## Work order
Beginning with the line that holds "is a constant" in the data below, give again every line through the one that holds "[Side note: This", exactly as written.

START Exercise data

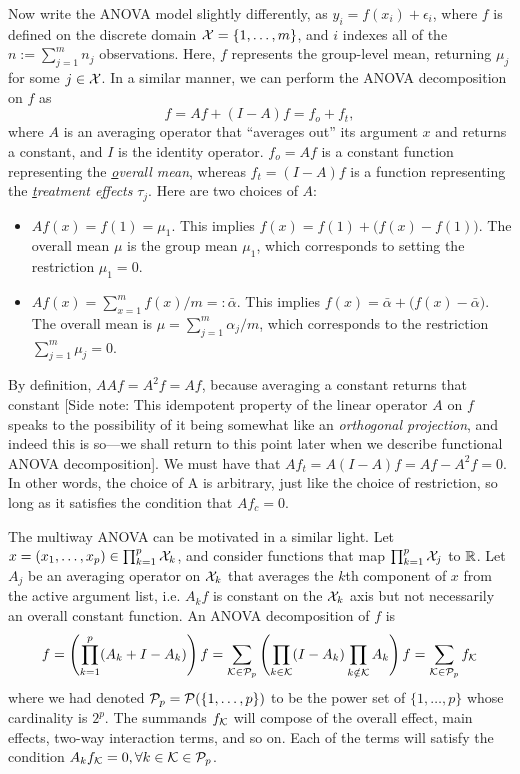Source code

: Now write the ANOVA model slightly differently, as $y_{i} = f(x_i) + \epsilon_{i}$, where $f$ is defined on the discrete domain ${\mathcal X} = \{1,\dots,m\}$, and $i$ indexes all of the $n := \sum_{j=1}^m n_j$ observations.
Here, $f$ represents the group-level mean, returning $\mu_j$ for some $j\in{\mathcal X}$.
In a similar manner, we can perform the ANOVA decomposition on $f$ as
\[
  f = Af + (I-A)f = f_o + f_t,
\]
where $A$ is an averaging operator that ``averages out'' its argument $x$ and returns a constant, and $I$ is the identity operator.
$f_o = Af$ is a constant function representing the \textit{\underline{o}verall mean}, whereas $f_t = (I - A)f$ is a function representing the \textit{\underline{t}reatment effects} $\tau_j$.
Here are two choices of $A$:
\begin{itemize}
  \item $Af(x) = f(1) = \mu_1$. This implies $f(x) = f(1) + \big(f(x) - f(1)\big)$. The overall mean $\mu$ is the group mean $\mu_1$, which corresponds to setting the restriction $\mu_1=0$.
  \item $Af(x) = \sum_{x=1}^m f(x) / m =: \bar \alpha$. This implies $f(x) = \bar \alpha + \big( f(x) - \bar \alpha \big)$. The overall mean is $\mu = \sum_{j=1}^m \alpha_j/m$, which corresponds to the restriction $\sum_{j=1}^m \mu_j = 0$.
\end{itemize}
By definition, $AAf = A^2f = Af$, because averaging a constant returns that constant
[Side note: This idempotent property of the linear operator $A$ on $f$ speaks to the possibility of it being somewhat like an \emph{orthogonal projection}, and indeed this is so---we shall return to this point later when we describe functional ANOVA decomposition].
We must have that $Af_t = A(I - A)f = Af - A^2f = 0$.
In other words, the choice of A is arbitrary, just like the choice of restriction, so long as it satisfies the condition that $Af_c = 0$.

The multiway ANOVA can be motivated in a similar light. 
Let $x = (x_1,\dots,x_p) \in \prod_{k=1}^p {\mathcal X}_k$, and consider functions that map $\prod_{k=1}^p {\mathcal X}_j$ to $\mathbb{R}$.
Let $A_j$ be an averaging operator on ${\mathcal X}_k$ that averages the $k$th component of $x$ from the active argument list, i.e. $A_kf$ is constant on the ${\mathcal X}_k$ axis but not necessarily an overall constant function.
An ANOVA decomposition of $f$ is
\[
  f = \left( \prod_{k=1}^p (A_k + I - A_k) \right)f = \sum_{{\mathcal K}\in{\mathcal P}_p} \left( \prod_{k\in{\mathcal K}} (I - A_k) \prod_{k\notin{\mathcal K}} A_k \right)f = \sum_{{\mathcal K}\in{\mathcal P}_p} f_{\mathcal K}
\]
where we had denoted ${\mathcal P}_p = {\mathcal P}(\{1,\dots,p\})$ to be the power set of $\{1,\dots,p\}$ whose cardinality is $2^p$.
The summands $f_{\mathcal K}$ will compose of the overall effect, main effects, two-way interaction terms, and so on.
Each of the terms will satisfy the condition $A_kf_{\mathcal K} = 0, \forall k \in {\mathcal K} \in {\mathcal P}_p$.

END Exercise data

## Answer section
$f_o = Af$ is a constant function representing the \textit{\underline{o}verall mean}, whereas $f_t = (I - A)f$ is a function representing the \textit{\underline{t}reatment effects} $\tau_j$.
Here are two choices of $A$:
\begin{itemize}
  \item $Af(x) = f(1) = \mu_1$. This implies $f(x) = f(1) + \big(f(x) - f(1)\big)$. The overall mean $\mu$ is the group mean $\mu_1$, which corresponds to setting the restriction $\mu_1=0$.
  \item $Af(x) = \sum_{x=1}^m f(x) / m =: \bar \alpha$. This implies $f(x) = \bar \alpha + \big( f(x) - \bar \alpha \big)$. The overall mean is $\mu = \sum_{j=1}^m \alpha_j/m$, which corresponds to the restriction $\sum_{j=1}^m \mu_j = 0$.
\end{itemize}
By definition, $AAf = A^2f = Af$, because averaging a constant returns that constant
[Side note: This idempotent property of the linear operator $A$ on $f$ speaks to the possibility of it being somewhat like an \emph{orthogonal projection}, and indeed this is so---we shall return to this point later when we describe functional ANOVA decomposition].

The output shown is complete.